Viene così delineandosi una scelta perentoria fra due concezioni opposte. Da una parte la filosofia della necessità, dall’altra la filosofia della libertà. E non è solo una questione di contenuti, ma dell’atteggiamento di fondo che il pensiero impone di assumere a seconda di come questi contenuti siano pensati. Se la natura è il pianeta Terra, l’atteggiamento sarà statico. Il filosofo sarà chiamato a prendere posizione. A poggiare i piedi saldamente sul suolo. E a porsi di fronte ad esso come a qualcosa che a sua volta gli sta davanti e intorno oltre che sotto i piedi in modo fisso e fermo. Ma se la natura è il pianeta Oceano, l’atteggiamento sarà dinamico. Nel senso che il filosofo non potrà afferrare con il pensiero l’essere che egli stesso è, ma dovrà immergersi col corpo nella natura oceanica di questo essere, abbandonarsi alla corrente in perpetuo movimento, lasciarsi condurre dalla sua forza indomabile senza pretendere di poterla né controllare né assoggettare.
Che la filosofia debba optare per l’una o per l’altra visione della natura e dell’essere, oltre che della filosofia stessa, era apparso chiaro fin dall’inizio. Principio di tutte le cose è l’acqua, aveva detto Talete. Tutto scorre, aveva detto Eraclito, contrapponendo quest’idea all’idea parmenidea della sostanziale immutabilità dell’essere. Ma poi a prevalere, in questa disputa, sarebbe stato Parmenide, e dopo di lui Platone. Contro i quali Nietzsche si scaglierà, proprio per bocca di Eraclito: «Non fatevi ingannare. Dipende dalla vostra vista corta, e non già dall’essenza delle cose, il fatto che voi crediate di scorgere da qualche parte una terraferma, nel mare del nascere e del perire». Senza troppa fortuna.
Una filosofia che pensi il nascere e il perire al di là della loro opposizione non può essere una filosofia che, come la filosofia di Parmenide, contrappone frontalmente essere e non essere. Deve essere invece una filosofia del divenire che sappia cogliere nel cuore della vita la potenza che tiene insieme essere e non essere, nascita e morte. «0ceano che è vita, potenza vitale, scrive Regazzoni, è al contempo morte, potenza mortale, che divora e inghiotte». Per la filosofia dell’essere la morte semplicemente non esiste, per la filosofia del non essere la morte è il senso della vita. Invece per la filosofia del divenire oceanico nascita e morte sono intrecciate e si appartengono l’una all’altra: la vita trova nella morte il suo compimento, lasciandosi trasformare continuamente dalla sua legge crudele, la morte a sua volta fa spazio alla vita e la illumina di una luce chiaroscurale che le restituisce tutto il suo valore e il suo fascino. «Mentre vivifica la vita finita, Oceano minaccia la dissoluzione e la morte».

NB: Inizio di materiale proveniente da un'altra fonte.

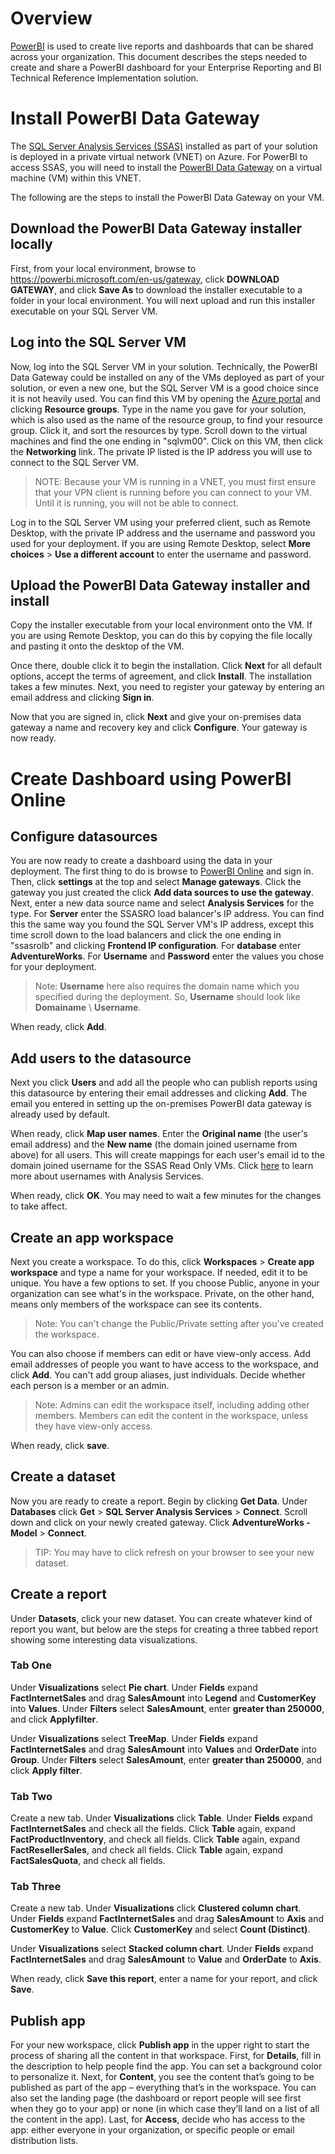 # Overview

[PowerBI](https://powerbi.microsoft.com/en-us/) is used to create live reports and dashboards that can be shared across your organization. This document describes the steps needed to create and share a PowerBI dashboard for your Enterprise Reporting and BI Technical Reference Implementation solution.

# Install PowerBI Data Gateway

The [SQL Server Analysis Services (SSAS)](https://docs.microsoft.com/en-us/sql/analysis-services/analysis-services) installed as part of your solution is deployed in a private virtual network (VNET) on Azure. For PowerBI to access SSAS, you will need to install the [PowerBI Data Gateway](https://powerbi.microsoft.com/en-us/gateway/) on a virtual machine (VM) within this VNET.

The following are the steps to install the PowerBI Data Gateway on your VM.

## Download the PowerBI Data Gateway installer locally

First, from your local environment, browse to https://powerbi.microsoft.com/en-us/gateway, click **DOWNLOAD GATEWAY**, and click **Save As** to download the installer executable to a folder in your local environment. You will next upload and run this installer executable on your SQL Server VM.

## Log into the SQL Server VM

Now, log into the SQL Server VM in your solution. Technically, the PowerBI Data Gateway could be installed on any of the VMs deployed as part of your solution, or even a new one, but the SQL Server VM is a good choice since it is not heavily used. You can find this VM by opening the [Azure portal](https://portal.azure.com/) and clicking **Resource groups**. Type in the name you gave for your solution, which is also used as the name of the resource group, to find your resource group. Click it, and sort the resources by type. Scroll down to the virtual machines and find the one ending in "sqlvm00". Click on this VM, then click the **Networking** link. The private IP listed is the IP address you will use to connect to the SQL Server VM.

> NOTE: Because your VM is running in a VNET, you must first ensure that your VPN client is running before you can connect to your VM. Until it is running, you will not be able to connect.

Log in to the SQL Server VM using your preferred client, such as Remote Desktop, with the private IP address and the username and password you used for your deployment. If you are using Remote Desktop, select **More choices** > **Use a different account** to enter the username and password.

## Upload the PowerBI Data Gateway installer and install

Copy the installer executable from your local environment onto the VM. If you are using Remote Desktop, you can do this by copying the file locally and pasting it onto the desktop of the VM.

Once there, double click it to begin the installation. Click **Next** for all default options, accept the terms of agreement, and click **Install**. The installation takes a few minutes. Next, you need to register your gateway by entering an email address and clicking **Sign in**.

Now that you are signed in, click **Next** and give your on-premises data gateway a name and recovery key and click **Configure**. Your gateway is now ready.

# Create Dashboard using PowerBI Online

## Configure datasources

You are now ready to create a dashboard using the data in your deployment. The first thing to do is browse to  [PowerBI Online](https://powerbi.microsoft.com) and sign in. Then, click **settings** at the top and select **Manage gateways**. Click the gateway you just created the click **Add data sources to use the gateway**. Next, enter a new data source name and select **Analysis Services** for the type. For **Server** enter the SSASRO load balancer's IP address. You can find this the same way you found the SQL Server VM's IP address, except this time scroll down to the load balancers and click the one ending in "ssasrolb" and clicking **Frontend IP configuration**. For **database** enter **AdventureWorks**. For **Username** and **Password** enter the values you chose for your deployment.

> Note: **Username** here also requires the domain name which you specified during the deployment. So, **Username** should look like **Domainame** \ **Username**.

When ready, click **Add**.

## Add users to the datasource

Next you click **Users** and add all the people who can publish reports using this datasource by entering their email addresses and clicking **Add**. The email you entered in setting up the on-premises PowerBI data gateway is already used by default.

When ready, click **Map user names**. Enter the **Original name** (the user's email address) and the **New name** (the domain joined username from above) for all users. This will create mappings for each user's email id to the domain joined username for the SSAS Read Only VMs. Click [here](https://powerbi.microsoft.com/en-us/documentation/powerbi-gateway-enterprise-manage-ssas/#usernames-with-analysis-services) to learn more about usernames with Analysis Services.

When ready, click **OK**. You may need to wait a few minutes for the changes to take affect.

## Create an app workspace

Next you create a workspace. To do this, click **Workspaces** > **Create app workspace** and type a name for your workspace. If needed, edit it to be unique. You have a few options to set. If you choose Public, anyone in your organization can see what's in the workspace. Private, on the other hand, means only members of the workspace can see its contents.

> Note: You can't change the Public/Private setting after you've created the workspace.

You can also choose if members can edit or have view-only access. Add email addresses of people you want to have access to the workspace, and click **Add**. You can't add group aliases, just individuals. Decide whether each person is a member or an admin.

> Note: Admins can edit the workspace itself, including adding other members. Members can edit the content in the workspace, unless they have view-only access.

When ready, click **save**.

## Create a dataset

Now you are ready to create a report. Begin by clicking **Get Data**. Under **Databases** click **Get** > **SQL Server Analysis Services** > **Connect**. Scroll down and click on your newly created gateway. Click **AdventureWorks - Model** > **Connect**.

> TIP: You may have to click refresh on your browser to see your new dataset.

## Create a report

Under **Datasets**, click your new dataset. You can create whatever kind of report you want, but below are the steps for creating a three tabbed report showing some interesting data visualizations.

### Tab One

Under **Visualizations** select **Pie chart**. Under **Fields** expand **FactInternetSales** and drag **SalesAmount** into **Legend** and **CustomerKey** into **Values**. Under **Filters** select **SalesAmount**, enter **greater than 250000**, and click **Applyfilter**.

Under **Visualizations** select **TreeMap**. Under **Fields** expand **FactInternetSales** and drag **SalesAmount** into **Values** and **OrderDate** into **Group**. Under **Filters** select **SalesAmount**, enter **greater than 250000**, and click **Apply filter**.

### Tab Two

Create a new tab. Under **Visualizations** click **Table**. Under **Fields** expand **FactInternetSales** and check all the fields. Click **Table** again, expand **FactProductInventory**, and check all fields. Click **Table** again, expand **FactResellerSales**, and check all fields. Click **Table** again, expand **FactSalesQuota**, and check all fields.

### Tab Three

Create a new tab. Under **Visualizations** click **Clustered column chart**. Under **Fields** expand **FactInternetSales** and drag **SalesAmount** to **Axis** and **CustomerKey** to **Value**. Click **CustomerKey** and select **Count (Distinct)**.

Under **Visualizations** select **Stacked column chart**. Under **Fields** expand **FactInternetSales** and drag **SalesAmount** to **Value** and **OrderDate** to **Axis**.

When ready, click **Save this report**, enter a name for your report, and click **Save**.

## Publish app

For your new workspace, click **Publish app** in the upper right to start the process of sharing all the content in that workspace. First, for **Details**, fill in the description to help people find the app. You can set a background color to personalize it. Next, for **Content**, you see the content that’s going to be published as part of the app – everything that’s in the workspace. You can also set the landing page (the dashboard or report people will see first when they go to your app) or none (in which case they’ll land on a list of all the content in the app). Last, for **Access**, decide who has access to the app: either everyone in your organization, or specific people or email distribution lists.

Come si pone a questo punto il filosofo del divenire nei confronti della natura oceanica? Qual è la sua postura caratteristica e più propria? Non certo quella dell’esteta che, standosene al sicuro sulla terraferma, osserva i pericoli corsi dai naviganti e gode della propria incolumità. Ma neppure quella del mistico che, volendo identificarsi con l’uno-tutto, non teme il naufragio, anzi, lo cerca. Semmai quella di chi si abbandona al moto ondoso e lo cavalca, non per sfidarlo, ma per assecondarlo. Insomma, è la postura del surfista. Esattamente la postura che secondo Regazzoni è già suggerita dal verbo ocheo, con cui Talete indica lo stare della terra sull’acqua come una tavola di legno, e la cui traduzione esatta sarebbe proprio «surfare».